> Aim of the task:
Go through the records and copy each line where the word "memory" occurs.

(Collected data entries)

────────

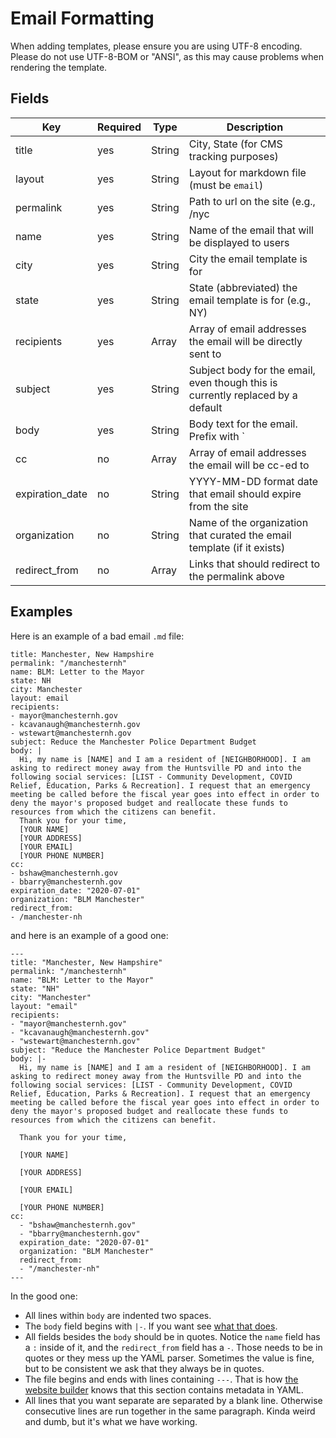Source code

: # Email Formatting

When adding templates, please ensure you are using UTF-8 encoding. Please do not use UTF-8-BOM or "ANSI", as this may cause problems when rendering the template.

## Fields

| Key             | Required | Type   | Description                                                                         |
| --------------- | -------- | ------ | ----------------------------------------------------------------------------------- |
| title           | yes      | String | City, State (for CMS tracking purposes)                                             |
| layout          | yes      | String | Layout for markdown file (must be `email`)                                          |
| permalink       | yes      | String | Path to url on the site (e.g., /nyc                                                 |
| name            | yes      | String | Name of the email that will be displayed to users                                   |
| city            | yes      | String | City the email template is for                                                      |
| state           | yes      | String | State (abbreviated) the email template is for (e.g., NY)                            |
| recipients      | yes      | Array  | Array of email addresses the email will be directly sent to                         |
| subject         | yes      | String | Subject body for the email, even though this is currently replaced by a default     |
| body            | yes      | String | Body text for the email. Prefix with `|-` and indent underneath (e.g., see below)   |
| cc              | no       | Array  | Array of email addresses the email will be cc-ed to                                 |
| expiration_date | no       | String | YYYY-MM-DD format date that email should expire from the site                       |
| organization    | no       | String | Name of the organization that curated the email template (if it exists)             |
| redirect_from   | no       | Array  | Links that should redirect to the permalink above                                   |

## Examples

Here is an example of a bad email `.md` file:
```
title: Manchester, New Hampshire
permalink: "/manchesternh"
name: BLM: Letter to the Mayor
state: NH
city: Manchester
layout: email
recipients:
- mayor@manchesternh.gov
- kcavanaugh@manchesternh.gov
- wstewart@manchesternh.gov
subject: Reduce the Manchester Police Department Budget
body: |
  Hi, my name is [NAME] and I am a resident of [NEIGHBORHOOD]. I am asking to redirect money away from the Huntsville PD and into the following social services: [LIST - Community Development, COVID Relief, Education, Parks & Recreation]. I request that an emergency meeting be called before the fiscal year goes into effect in order to deny the mayor's proposed budget and reallocate these funds to resources from which the citizens can benefit.
  Thank you for your time,
  [YOUR NAME]
  [YOUR ADDRESS]
  [YOUR EMAIL]
  [YOUR PHONE NUMBER]
cc:
- bshaw@manchesternh.gov
- bbarry@manchesternh.gov
expiration_date: "2020-07-01"
organization: "BLM Manchester"  
redirect_from:
- /manchester-nh
```
and here is an example of a good one:
```
---
title: "Manchester, New Hampshire"
permalink: "/manchesternh"
name: "BLM: Letter to the Mayor"
state: "NH"
city: "Manchester"
layout: "email"
recipients:
- "mayor@manchesternh.gov"
- "kcavanaugh@manchesternh.gov"
- "wstewart@manchesternh.gov"
subject: "Reduce the Manchester Police Department Budget"
body: |-
  Hi, my name is [NAME] and I am a resident of [NEIGHBORHOOD]. I am asking to redirect money away from the Huntsville PD and into the following social services: [LIST - Community Development, COVID Relief, Education, Parks & Recreation]. I request that an emergency meeting be called before the fiscal year goes into effect in order to deny the mayor's proposed budget and reallocate these funds to resources from which the citizens can benefit.

  Thank you for your time,

  [YOUR NAME]

  [YOUR ADDRESS]

  [YOUR EMAIL]

  [YOUR PHONE NUMBER]
cc:
  - "bshaw@manchesternh.gov"
  - "bbarry@manchesternh.gov"
  expiration_date: "2020-07-01"
  organization: "BLM Manchester"  
  redirect_from:
  - "/manchester-nh"
---
```
In the good one:
- All lines within `body` are indented two spaces.
- The `body` field begins with `|-`. If you want see [what that does](https://yaml-multiline.info/).
- All fields besides the `body` should be in quotes. Notice the `name` field has a `:` inside of it, and the `redirect_from` field has a `-`. Those needs to be in quotes or they mess up the YAML parser. Sometimes the value is fine, but to be consistent we ask that they always be in quotes.
- The file begins and ends with lines containing `---`. That is how [the website builder](https://jekyllrb.com/docs/front-matter/) knows that this section contains metadata in YAML.
- All lines that you want separate are separated by a blank line. Otherwise consecutive lines are run together in the same paragraph. Kinda weird and dumb, but it's what we have working.

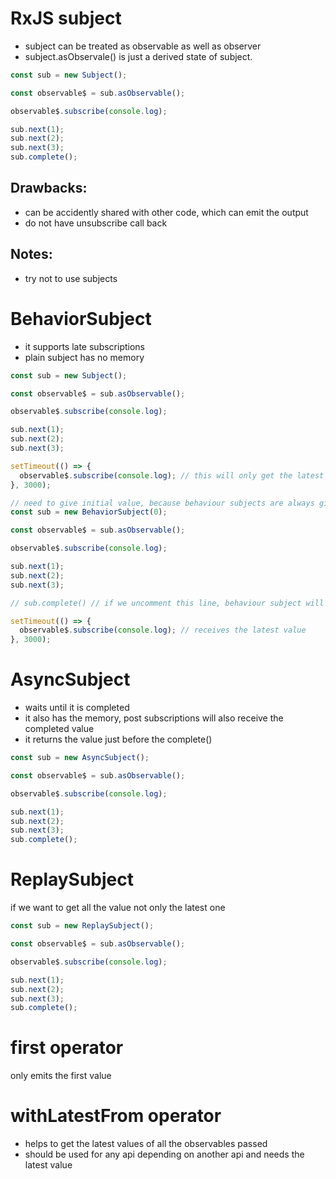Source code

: # RxJS subject

- subject can be treated as observable as well as observer
- subject.asObservale() is just a derived state of subject.

```js
const sub = new Subject();

const observable$ = sub.asObservable();

observable$.subscribe(console.log);

sub.next(1);
sub.next(2);
sub.next(3);
sub.complete();
```

## Drawbacks:

- can be accidently shared with other code, which can emit the output
- do not have unsubscribe call back

## Notes:

- try not to use subjects

# BehaviorSubject

- it supports late subscriptions
- plain subject has no memory

```js
const sub = new Subject();

const observable$ = sub.asObservable();

observable$.subscribe(console.log);

sub.next(1);
sub.next(2);
sub.next(3);

setTimeout(() => {
  observable$.subscribe(console.log); // this will only get the latest value, not the one which already emitted. Since subject has no memory
}, 3000);
```

```js
// need to give initial value, because behaviour subjects are always giving values
const sub = new BehaviorSubject(0);

const observable$ = sub.asObservable();

observable$.subscribe(console.log);

sub.next(1);
sub.next(2);
sub.next(3);

// sub.complete() // if we uncomment this line, behaviour subject will not receive latest value

setTimeout(() => {
  observable$.subscribe(console.log); // receives the latest value
}, 3000);
```

# AsyncSubject

- waits until it is completed
- it also has the memory, post subscriptions will also receive the completed value
- it returns the value just before the complete()

```js
const sub = new AsyncSubject();

const observable$ = sub.asObservable();

observable$.subscribe(console.log);

sub.next(1);
sub.next(2);
sub.next(3);
sub.complete();
```

# ReplaySubject

if we want to get all the value not only the latest one

```js
const sub = new ReplaySubject();

const observable$ = sub.asObservable();

observable$.subscribe(console.log);

sub.next(1);
sub.next(2);
sub.next(3);
sub.complete();
```

# first operator

only emits the first value

# withLatestFrom operator

- helps to get the latest values of all the observables passed
- should be used for any api depending on another api and needs the latest value
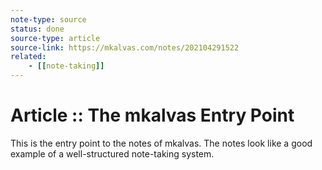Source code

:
 ```yaml
---
note-type: source
status: done
source-type: article
source-link: https://mkalvas.com/notes/202104291522
related:
    - [[note-taking]]
---
```


# Article :: The mkalvas Entry Point

This is the entry point to the notes of mkalvas. The notes look like a good
example of a well-structured note-taking system.
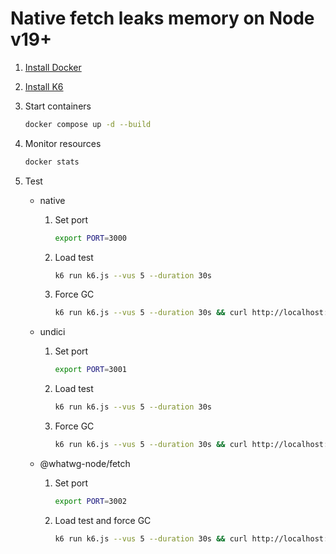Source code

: # Native fetch leaks memory on Node v19+

1. [Install Docker](https://docs.docker.com/engine/install)
1. [Install K6](https://k6.io/docs/get-started/installation)
1. Start containers
   ```sh
   docker compose up -d --build
   ```
1. Monitor resources
   ```sh
   docker stats
   ```
1. Test

   - native

     1. Set port

        ```sh
        export PORT=3000
        ```

     1. Load test

        ```sh
        k6 run k6.js --vus 5 --duration 30s
        ```

     1. Force GC
        ```sh
        k6 run k6.js --vus 5 --duration 30s && curl http://localhost:$PORT/gc
        ```

   - undici

     1. Set port

        ```sh
        export PORT=3001
        ```

     1. Load test

        ```sh
        k6 run k6.js --vus 5 --duration 30s
        ```

     1. Force GC
        ```sh
        k6 run k6.js --vus 5 --duration 30s && curl http://localhost:$PORT/gc
        ```

   - @whatwg-node/fetch

     1. Set port

        ```sh
        export PORT=3002
        ```

     1. Load test and force GC

        ```sh
        k6 run k6.js --vus 5 --duration 30s && curl http://localhost:$PORT/gc
        ```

────────

> Problem solution:
- plain subject has no memory
  observable$.subscribe(console.log); // this will only get the latest value, not the one which already emitted. Since subject has no memory
- it also has the memory, post subscriptions will also receive the completed value
: # Native fetch leaks memory on Node v19+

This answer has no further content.